Fourth, you stated that the Founding Fathers "came to the conclusion that the Senate ought to ask a whole lot of questions" of judicial nominees. We respect the Senate's constitutional role in the confirmation process, and we agree that the Senate should make an informed judgment consistent with its traditional role and practices. But your characterization of the Senate's role with respect to judicial nominations is not consistent with our reading of historical or traditional practice. Alexander Hamilton explained that the purpose of Senate confirmation is to prevent appointment of "unfit characters from State prejudice, from family connection, from personal attachment, or from a view to popularity." The Federalist 76. The Framers anticipated that the Senate's approval would not often be refused unless there were "special and strong reasons for the refusal." Id. Moreover, the Senate did not hold hearings on judicial nominees for much of American history, and the hearings for lower-court nominees in modern times traditionally have not included the examination of personal views that you have advocated. (My letter of February 12, 2003, to Senators Daschle and Leahy contains more detail on this point.) Indeed, just a few years ago, Senator Biden made clear, consistent with the traditional practice, that he would vote to confirm an appeals court judge if he were convinced that the nominee would follow precedent and otherwise was of high ability and integrity.
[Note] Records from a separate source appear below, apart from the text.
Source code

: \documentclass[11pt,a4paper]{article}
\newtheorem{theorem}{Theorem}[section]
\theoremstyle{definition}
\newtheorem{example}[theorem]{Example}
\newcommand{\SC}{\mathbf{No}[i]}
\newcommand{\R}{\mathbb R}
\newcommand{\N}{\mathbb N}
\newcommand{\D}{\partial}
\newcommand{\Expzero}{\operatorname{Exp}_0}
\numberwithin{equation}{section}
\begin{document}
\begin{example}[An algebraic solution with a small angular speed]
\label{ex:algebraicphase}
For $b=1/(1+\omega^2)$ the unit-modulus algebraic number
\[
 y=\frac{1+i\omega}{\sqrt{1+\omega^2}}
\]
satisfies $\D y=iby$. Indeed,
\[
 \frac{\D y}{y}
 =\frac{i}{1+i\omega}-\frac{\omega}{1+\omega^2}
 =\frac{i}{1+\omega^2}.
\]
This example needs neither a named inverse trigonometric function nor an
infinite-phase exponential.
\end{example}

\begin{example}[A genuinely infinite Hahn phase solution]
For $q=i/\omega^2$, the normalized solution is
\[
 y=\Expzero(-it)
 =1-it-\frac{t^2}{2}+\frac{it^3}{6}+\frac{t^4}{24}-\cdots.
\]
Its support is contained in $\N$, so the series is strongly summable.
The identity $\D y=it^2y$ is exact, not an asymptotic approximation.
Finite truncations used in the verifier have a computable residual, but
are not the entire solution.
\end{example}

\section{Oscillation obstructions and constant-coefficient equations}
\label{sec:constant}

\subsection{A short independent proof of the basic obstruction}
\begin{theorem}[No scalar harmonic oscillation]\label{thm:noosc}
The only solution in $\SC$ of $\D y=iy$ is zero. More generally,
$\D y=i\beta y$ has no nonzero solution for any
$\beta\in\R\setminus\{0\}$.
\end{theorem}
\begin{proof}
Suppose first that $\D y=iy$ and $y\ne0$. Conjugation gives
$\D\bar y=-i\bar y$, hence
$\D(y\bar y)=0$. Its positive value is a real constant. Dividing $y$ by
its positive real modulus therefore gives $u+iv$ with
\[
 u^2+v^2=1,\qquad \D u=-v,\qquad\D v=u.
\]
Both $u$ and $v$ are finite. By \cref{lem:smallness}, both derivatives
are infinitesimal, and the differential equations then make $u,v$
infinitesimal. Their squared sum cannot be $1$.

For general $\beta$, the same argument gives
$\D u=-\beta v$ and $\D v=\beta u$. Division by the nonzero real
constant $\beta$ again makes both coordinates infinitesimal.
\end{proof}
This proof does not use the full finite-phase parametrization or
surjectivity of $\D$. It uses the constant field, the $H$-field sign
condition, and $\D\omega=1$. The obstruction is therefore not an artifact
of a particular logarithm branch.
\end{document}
In short, it appears that you are seeking to change the Senate's traditional standard for assessing judicial nominees. We respect your right to advocate a change, but we do not believe that the standard you seek to apply is consistent with the Framers' vision, the traditional Senate practice, or the Senate's treatment of President Clinton's nominees. Rather, we believe a new standard is being devised and applied to Miguel Estrada.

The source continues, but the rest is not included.